### [Assignment]
Print the data that follows, exactly and completely.

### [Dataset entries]
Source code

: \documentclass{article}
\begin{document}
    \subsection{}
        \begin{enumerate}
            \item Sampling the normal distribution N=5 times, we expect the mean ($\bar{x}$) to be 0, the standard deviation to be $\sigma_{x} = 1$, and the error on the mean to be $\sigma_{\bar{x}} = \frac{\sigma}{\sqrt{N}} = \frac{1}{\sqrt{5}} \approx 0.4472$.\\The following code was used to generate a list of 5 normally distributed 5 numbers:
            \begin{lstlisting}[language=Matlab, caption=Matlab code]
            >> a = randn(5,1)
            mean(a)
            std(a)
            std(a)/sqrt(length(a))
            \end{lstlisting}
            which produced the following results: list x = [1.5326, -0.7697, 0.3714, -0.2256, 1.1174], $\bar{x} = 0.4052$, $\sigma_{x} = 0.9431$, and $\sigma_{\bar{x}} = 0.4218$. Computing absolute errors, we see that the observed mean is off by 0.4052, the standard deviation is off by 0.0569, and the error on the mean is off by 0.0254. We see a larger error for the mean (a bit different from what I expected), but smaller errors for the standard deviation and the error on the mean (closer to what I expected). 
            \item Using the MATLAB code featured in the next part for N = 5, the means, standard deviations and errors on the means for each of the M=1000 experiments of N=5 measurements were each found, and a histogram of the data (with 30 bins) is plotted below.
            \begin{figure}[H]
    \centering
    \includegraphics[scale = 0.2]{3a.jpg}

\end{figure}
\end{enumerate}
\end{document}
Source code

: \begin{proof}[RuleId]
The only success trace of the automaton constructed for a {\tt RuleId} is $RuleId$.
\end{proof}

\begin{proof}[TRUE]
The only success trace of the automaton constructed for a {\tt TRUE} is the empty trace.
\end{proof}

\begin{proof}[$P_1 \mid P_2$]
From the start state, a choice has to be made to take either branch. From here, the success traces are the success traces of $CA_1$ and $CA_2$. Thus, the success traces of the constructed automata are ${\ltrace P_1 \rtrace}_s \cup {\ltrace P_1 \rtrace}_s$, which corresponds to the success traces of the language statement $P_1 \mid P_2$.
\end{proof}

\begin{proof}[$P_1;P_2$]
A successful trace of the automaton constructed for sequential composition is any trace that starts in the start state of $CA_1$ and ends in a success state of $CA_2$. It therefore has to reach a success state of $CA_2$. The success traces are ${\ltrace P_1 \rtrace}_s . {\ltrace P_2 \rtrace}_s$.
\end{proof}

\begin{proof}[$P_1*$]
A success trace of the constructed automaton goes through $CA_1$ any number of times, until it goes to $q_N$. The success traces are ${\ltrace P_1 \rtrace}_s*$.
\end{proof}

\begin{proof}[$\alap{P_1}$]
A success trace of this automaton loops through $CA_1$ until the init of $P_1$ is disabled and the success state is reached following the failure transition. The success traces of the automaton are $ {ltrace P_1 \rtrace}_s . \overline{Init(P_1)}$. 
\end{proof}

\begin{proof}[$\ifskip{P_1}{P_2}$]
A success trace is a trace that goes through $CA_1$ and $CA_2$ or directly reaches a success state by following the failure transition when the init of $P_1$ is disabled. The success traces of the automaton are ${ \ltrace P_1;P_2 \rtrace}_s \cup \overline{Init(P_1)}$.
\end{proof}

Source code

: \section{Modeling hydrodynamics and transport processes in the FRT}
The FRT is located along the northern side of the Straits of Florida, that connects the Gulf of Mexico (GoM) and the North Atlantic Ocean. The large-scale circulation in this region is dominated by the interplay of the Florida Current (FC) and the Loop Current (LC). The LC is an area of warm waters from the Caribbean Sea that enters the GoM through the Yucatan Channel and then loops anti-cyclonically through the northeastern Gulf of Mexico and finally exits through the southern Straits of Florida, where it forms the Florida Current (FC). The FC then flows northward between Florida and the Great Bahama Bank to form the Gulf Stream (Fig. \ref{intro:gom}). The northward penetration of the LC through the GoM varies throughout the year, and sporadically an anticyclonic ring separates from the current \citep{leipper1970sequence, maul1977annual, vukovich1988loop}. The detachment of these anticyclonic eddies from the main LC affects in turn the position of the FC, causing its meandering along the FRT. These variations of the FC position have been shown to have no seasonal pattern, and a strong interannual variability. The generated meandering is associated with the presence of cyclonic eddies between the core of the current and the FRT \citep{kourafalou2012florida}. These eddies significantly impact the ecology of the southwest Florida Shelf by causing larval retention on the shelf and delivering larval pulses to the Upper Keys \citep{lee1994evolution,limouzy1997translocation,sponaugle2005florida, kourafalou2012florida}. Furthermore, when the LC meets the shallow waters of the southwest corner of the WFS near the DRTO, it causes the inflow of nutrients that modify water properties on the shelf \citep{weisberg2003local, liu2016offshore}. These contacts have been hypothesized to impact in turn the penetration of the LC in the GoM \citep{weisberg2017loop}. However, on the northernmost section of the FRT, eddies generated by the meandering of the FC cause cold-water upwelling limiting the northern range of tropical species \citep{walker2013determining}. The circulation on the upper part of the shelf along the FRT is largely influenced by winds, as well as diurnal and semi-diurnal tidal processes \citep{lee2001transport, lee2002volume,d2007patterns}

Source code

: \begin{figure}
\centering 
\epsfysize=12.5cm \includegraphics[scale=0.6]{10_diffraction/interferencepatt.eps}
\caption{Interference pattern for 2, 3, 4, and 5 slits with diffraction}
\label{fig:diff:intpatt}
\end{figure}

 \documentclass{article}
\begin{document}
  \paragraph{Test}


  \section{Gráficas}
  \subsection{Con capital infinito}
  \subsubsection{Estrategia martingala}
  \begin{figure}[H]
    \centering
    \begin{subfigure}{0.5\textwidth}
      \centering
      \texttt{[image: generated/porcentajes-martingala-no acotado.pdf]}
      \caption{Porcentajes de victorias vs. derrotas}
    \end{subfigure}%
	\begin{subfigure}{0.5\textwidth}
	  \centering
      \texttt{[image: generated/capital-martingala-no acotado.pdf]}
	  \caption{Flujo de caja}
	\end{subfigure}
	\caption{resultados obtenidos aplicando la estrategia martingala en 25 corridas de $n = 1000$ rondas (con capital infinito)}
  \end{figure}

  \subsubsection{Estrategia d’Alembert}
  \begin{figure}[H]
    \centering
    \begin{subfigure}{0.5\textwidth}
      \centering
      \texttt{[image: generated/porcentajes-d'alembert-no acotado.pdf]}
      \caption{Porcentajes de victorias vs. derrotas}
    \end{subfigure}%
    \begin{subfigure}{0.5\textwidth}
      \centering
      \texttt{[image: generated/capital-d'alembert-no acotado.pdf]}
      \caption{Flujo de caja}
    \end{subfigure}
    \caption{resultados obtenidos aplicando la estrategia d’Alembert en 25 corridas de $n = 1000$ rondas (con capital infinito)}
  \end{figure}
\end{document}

### [Solution to this exercise]
Source code

: \documentclass{article}
\begin{document}
    \subsection{}
        \begin{enumerate}
            \item Sampling the normal distribution N=5 times, we expect the mean ($\bar{x}$) to be 0, the standard deviation to be $\sigma_{x} = 1$, and the error on the mean to be $\sigma_{\bar{x}} = \frac{\sigma}{\sqrt{N}} = \frac{1}{\sqrt{5}} \approx 0.4472$.\\The following code was used to generate a list of 5 normally distributed 5 numbers:
            \begin{lstlisting}[language=Matlab, caption=Matlab code]
            >> a = randn(5,1)
            mean(a)
            std(a)
            std(a)/sqrt(length(a))
            \end{lstlisting}
            which produced the following results: list x = [1.5326, -0.7697, 0.3714, -0.2256, 1.1174], $\bar{x} = 0.4052$, $\sigma_{x} = 0.9431$, and $\sigma_{\bar{x}} = 0.4218$. Computing absolute errors, we see that the observed mean is off by 0.4052, the standard deviation is off by 0.0569, and the error on the mean is off by 0.0254. We see a larger error for the mean (a bit different from what I expected), but smaller errors for the standard deviation and the error on the mean (closer to what I expected). 
            \item Using the MATLAB code featured in the next part for N = 5, the means, standard deviations and errors on the means for each of the M=1000 experiments of N=5 measurements were each found, and a histogram of the data (with 30 bins) is plotted below.
            \begin{figure}[H]
    \centering
    \includegraphics[scale = 0.2]{3a.jpg}

\end{figure}
\end{enumerate}
\end{document}
Source code

: \begin{proof}[RuleId]
The only success trace of the automaton constructed for a {\tt RuleId} is $RuleId$.
\end{proof}

\begin{proof}[TRUE]
The only success trace of the automaton constructed for a {\tt TRUE} is the empty trace.
\end{proof}

\begin{proof}[$P_1 \mid P_2$]
From the start state, a choice has to be made to take either branch. From here, the success traces are the success traces of $CA_1$ and $CA_2$. Thus, the success traces of the constructed automata are ${\ltrace P_1 \rtrace}_s \cup {\ltrace P_1 \rtrace}_s$, which corresponds to the success traces of the language statement $P_1 \mid P_2$.
\end{proof}

\begin{proof}[$P_1;P_2$]
A successful trace of the automaton constructed for sequential composition is any trace that starts in the start state of $CA_1$ and ends in a success state of $CA_2$. It therefore has to reach a success state of $CA_2$. The success traces are ${\ltrace P_1 \rtrace}_s . {\ltrace P_2 \rtrace}_s$.
\end{proof}

\begin{proof}[$P_1*$]
A success trace of the constructed automaton goes through $CA_1$ any number of times, until it goes to $q_N$. The success traces are ${\ltrace P_1 \rtrace}_s*$.
\end{proof}

\begin{proof}[$\alap{P_1}$]
A success trace of this automaton loops through $CA_1$ until the init of $P_1$ is disabled and the success state is reached following the failure transition. The success traces of the automaton are $ {ltrace P_1 \rtrace}_s . \overline{Init(P_1)}$. 
\end{proof}

\begin{proof}[$\ifskip{P_1}{P_2}$]
A success trace is a trace that goes through $CA_1$ and $CA_2$ or directly reaches a success state by following the failure transition when the init of $P_1$ is disabled. The success traces of the automaton are ${ \ltrace P_1;P_2 \rtrace}_s \cup \overline{Init(P_1)}$.
\end{proof}

Source code

: \section{Modeling hydrodynamics and transport processes in the FRT}
The FRT is located along the northern side of the Straits of Florida, that connects the Gulf of Mexico (GoM) and the North Atlantic Ocean. The large-scale circulation in this region is dominated by the interplay of the Florida Current (FC) and the Loop Current (LC). The LC is an area of warm waters from the Caribbean Sea that enters the GoM through the Yucatan Channel and then loops anti-cyclonically through the northeastern Gulf of Mexico and finally exits through the southern Straits of Florida, where it forms the Florida Current (FC). The FC then flows northward between Florida and the Great Bahama Bank to form the Gulf Stream (Fig. \ref{intro:gom}). The northward penetration of the LC through the GoM varies throughout the year, and sporadically an anticyclonic ring separates from the current \citep{leipper1970sequence, maul1977annual, vukovich1988loop}. The detachment of these anticyclonic eddies from the main LC affects in turn the position of the FC, causing its meandering along the FRT. These variations of the FC position have been shown to have no seasonal pattern, and a strong interannual variability. The generated meandering is associated with the presence of cyclonic eddies between the core of the current and the FRT \citep{kourafalou2012florida}. These eddies significantly impact the ecology of the southwest Florida Shelf by causing larval retention on the shelf and delivering larval pulses to the Upper Keys \citep{lee1994evolution,limouzy1997translocation,sponaugle2005florida, kourafalou2012florida}. Furthermore, when the LC meets the shallow waters of the southwest corner of the WFS near the DRTO, it causes the inflow of nutrients that modify water properties on the shelf \citep{weisberg2003local, liu2016offshore}. These contacts have been hypothesized to impact in turn the penetration of the LC in the GoM \citep{weisberg2017loop}. However, on the northernmost section of the FRT, eddies generated by the meandering of the FC cause cold-water upwelling limiting the northern range of tropical species \citep{walker2013determining}. The circulation on the upper part of the shelf along the FRT is largely influenced by winds, as well as diurnal and semi-diurnal tidal processes \citep{lee2001transport, lee2002volume,d2007patterns}

Source code

: \begin{figure}
\centering 
\epsfysize=12.5cm \includegraphics[scale=0.6]{10_diffraction/interferencepatt.eps}
\caption{Interference pattern for 2, 3, 4, and 5 slits with diffraction}
\label{fig:diff:intpatt}
\end{figure}

 \documentclass{article}
\begin{document}
  \paragraph{Test}


  \section{Gráficas}
  \subsection{Con capital infinito}
  \subsubsection{Estrategia martingala}
  \begin{figure}[H]
    \centering
    \begin{subfigure}{0.5\textwidth}
      \centering
      \texttt{[image: generated/porcentajes-martingala-no acotado.pdf]}
      \caption{Porcentajes de victorias vs. derrotas}
    \end{subfigure}%
	\begin{subfigure}{0.5\textwidth}
	  \centering
      \texttt{[image: generated/capital-martingala-no acotado.pdf]}
	  \caption{Flujo de caja}
	\end{subfigure}
	\caption{resultados obtenidos aplicando la estrategia martingala en 25 corridas de $n = 1000$ rondas (con capital infinito)}
  \end{figure}

  \subsubsection{Estrategia d’Alembert}
  \begin{figure}[H]
    \centering
    \begin{subfigure}{0.5\textwidth}
      \centering
      \texttt{[image: generated/porcentajes-d'alembert-no acotado.pdf]}
      \caption{Porcentajes de victorias vs. derrotas}
    \end{subfigure}%
    \begin{subfigure}{0.5\textwidth}
      \centering
      \texttt{[image: generated/capital-d'alembert-no acotado.pdf]}
      \caption{Flujo de caja}
    \end{subfigure}
    \caption{resultados obtenidos aplicando la estrategia d’Alembert en 25 corridas de $n = 1000$ rondas (con capital infinito)}
  \end{figure}
\end{document}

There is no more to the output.